My Comments: I survived the crash in 1987, the one in 2000, and was hurt by the crash in 2008-09. The last one because I was older, semi-retired, and without the ability to ride it out until the inevitable recovery.
That we’ll have another crash is inevitable. The huge question is when will it happen and how strong will it be. Since I’m another decade into my retirement, I cannot simply ride it out and hope for the best.
Since I have no idea how old you are, I can only suggest you pay attention and be prepared to move some of your money out of the markets at a moment’s notice. In my judgement, you have about a 30% chance of timing it OK, and a 70% chance of it seriously disrupting your life.
by Mott Capital Mgt. \ 29 APR 21 \ https://tinyurl.com/yjwta2fy
The Fed has been very articulate in the message they are sending, and as I mentioned the last time, they are placating the equity market. But at the same time, daring the bond market to push rates higher. If the Fed gets its wish of higher inflation, it will push long-term rates significantly higher from here, and there is no way for the equity market to combat that.
The problem is that the market already is trading at its most overvalued levels vs. the 10-year since the mid-2000s when all of this low rate policy began. The higher stocks and yields move, the more overvalued the equity market grows, and the more dangerous it becomes.

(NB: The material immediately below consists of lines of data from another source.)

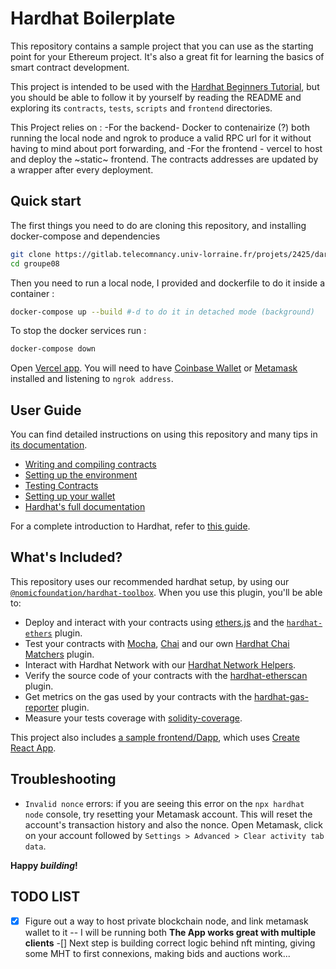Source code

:# Hardhat Boilerplate

This repository contains a sample project that you can use as the starting point
for your Ethereum project. It's also a great fit for learning the basics of
smart contract development.

This project is intended to be used with the
[Hardhat Beginners Tutorial](https://hardhat.org/tutorial), but you should be
able to follow it by yourself by reading the README and exploring its
`contracts`, `tests`, `scripts` and `frontend` directories.

This Project relies on : -For the backend- Docker to contenairize (?) both running the local node and ngrok to produce a valid RPC url for it without having to mind about port forwarding, and -For the frontend - vercel to host and deploy the ~static~ frontend. The contracts addresses are updated by a wrapper after every deployment.

## Quick start

The first things you need to do are cloning this repository, and installing docker-compose and dependencies

```sh
git clone https://gitlab.telecomnancy.univ-lorraine.fr/projets/2425/darkduck25/groupe08 
cd groupe08 
```

Then you need to run a local node, I provided and dockerfile to do it inside a container :

```sh
docker-compose up --build #-d to do it in detached mode (background)
```

To stop the docker services run :

```sh
docker-compose down
```


Open [Vercel app](https://blockchain-project-live.vercel.app/). You will
need to have [Coinbase Wallet](https://www.coinbase.com/wallet) or [Metamask](https://metamask.io) installed and listening to
`ngrok address`.

## User Guide

You can find detailed instructions on using this repository and many tips in [its documentation](https://hardhat.org/tutorial).

- [Writing and compiling contracts](https://hardhat.org/tutorial/writing-and-compiling-contracts/)
- [Setting up the environment](https://hardhat.org/tutorial/setting-up-the-environment/)
- [Testing Contracts](https://hardhat.org/tutorial/testing-contracts/)
- [Setting up your wallet](https://hardhat.org/tutorial/boilerplate-project#how-to-use-it)
- [Hardhat's full documentation](https://hardhat.org/docs/)

For a complete introduction to Hardhat, refer to [this guide](https://hardhat.org/getting-started/#overview).

## What's Included?

This repository uses our recommended hardhat setup, by using our [`@nomicfoundation/hardhat-toolbox`](https://hardhat.org/hardhat-runner/plugins/nomicfoundation-hardhat-toolbox). When you use this plugin, you'll be able to:

- Deploy and interact with your contracts using [ethers.js](https://docs.ethers.io/v5/) and the [`hardhat-ethers`](https://hardhat.org/hardhat-runner/plugins/nomiclabs-hardhat-ethers) plugin.
- Test your contracts with [Mocha](https://mochajs.org/), [Chai](https://chaijs.com/) and our own [Hardhat Chai Matchers](https://hardhat.org/hardhat-chai-matchers) plugin.
- Interact with Hardhat Network with our [Hardhat Network Helpers](https://hardhat.org/hardhat-network-helpers).
- Verify the source code of your contracts with the [hardhat-etherscan](https://hardhat.org/hardhat-runner/plugins/nomiclabs-hardhat-etherscan) plugin.
- Get metrics on the gas used by your contracts with the [hardhat-gas-reporter](https://github.com/cgewecke/hardhat-gas-reporter) plugin.
- Measure your tests coverage with [solidity-coverage](https://github.com/sc-forks/solidity-coverage).

This project also includes [a sample frontend/Dapp](./frontend), which uses [Create React App](https://github.com/facebook/create-react-app).

## Troubleshooting

- `Invalid nonce` errors: if you are seeing this error on the `npx hardhat node`
  console, try resetting your Metamask account. This will reset the account's
  transaction history and also the nonce. Open Metamask, click on your account
  followed by `Settings > Advanced > Clear activity tab data`.

**Happy _building_!**

## TODO LIST

-[x] Figure out a way to host private blockchain node, and link metamask wallet to it
-- I will be running both
**The App works great with multiple clients**
-[] Next step is building correct logic behind nft minting, giving some MHT to first connexions, making bids and auctions work...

The Fed, in essence, blowing the bond market off is risking a major melt-up in yields, and that will be very damaging to the equity market. The equity risk premium vs. the 10-year yield is now at 3.11%. It means that the earnings yield of the S&P 500 is now trading at its lowest level since January and October 2018. After that, one would have to go back to 2007 to find narrower spreads. That was, of course, before the 2008 recession, before zero interest rate policy, and before massive amounts of quantitative easing were unleashed into the market to keep rates suppressed. Since 2008, this has been the lower bound of this spread.
If rates on the 10-year continue to climb, and the equity market doesn’t correct, the spread will continue to shrink, making the S&P 500 more expensive on a relative basis. A spread of 4.1%, which has been the average since 2014, suggests that earnings yield on the S&P 500 would need to rise to roughly 5.75%, which would equate to the S&P 500 18 months forward PE ratio falling to 17.4, from its current 21.1. While this may seem outlandish, history shows that this reversion to the mean is exactly what has happened over time.
Earnings for the S&P 500 are forecast to climb to $198.29 per share over the next 18 months to $198.29. If it’s the case, then the index over the course of that time could see a rather large drawdown, perhaps to as low as 3,450. That is, of course, dependent on how much rates rise or fall and where earnings estimates go. If rates push above 2% on the 10-year, that earnings multiple for the S&P 500 would need to fall even further, perhaps even as low as 16, which would push the value of the S&P 500 to around 3,200.
Higher Inflation Expectations
In wanting higher inflation rates, the Fed is essentially forcing the bond markets hand, which means pushing rates to even higher levels. Breakeven inflation expectations are already well above 2%. In fact, the five-year breakeven is at 2.5%. Whether that inflation expectation is real or not is the question because the Fed through QE is likely suppressing TIP rates. Because TIP rates are low and nominal rates are rising, breakeven inflation expectations may be artificially high. Perhaps those expectations would be lower if the Fed reduced its QE program. But perhaps that’s what the Fed wants, to give the illusion of higher inflation to get the future expectations to be higher. Only time will tell.
It seems unlikely that the equity market could stand rates on the 10-year rising to 2% and remain at current prices. It would push the difference between the 10-year and S&P 500 earnings yield 40 bps points lower, to around 2.7%. It also would send breakeven inflation expectations toward 3%, assuming no changes. This would send the equity market into a hazardous zone.
Additionally, the dividend yield on the S&P 500 now at 1.38%, the 10-year rate has a 25 bps premium. A further 40 bps rise in the 10-year would push that spread to around 65 bps, and while it isn’t at the high end of the range, it makes the 10-year more attractive and likely weighs on the multiple of the index as well.
The Fed may very well push the narrative. It isn’t the time to talk about tapering. However, in wanting higher inflation, the Fed also is sending long-end yields higher as well. While it sounds all fine and great for the equity market now, it won’t be if rates get just a little bit higher. Powell clearly made the correct call at the March meeting, buying himself another six weeks, but with a slew of economic data coming in the next few days that will show a lot of inflation, he may find the next six weeks harder to endure.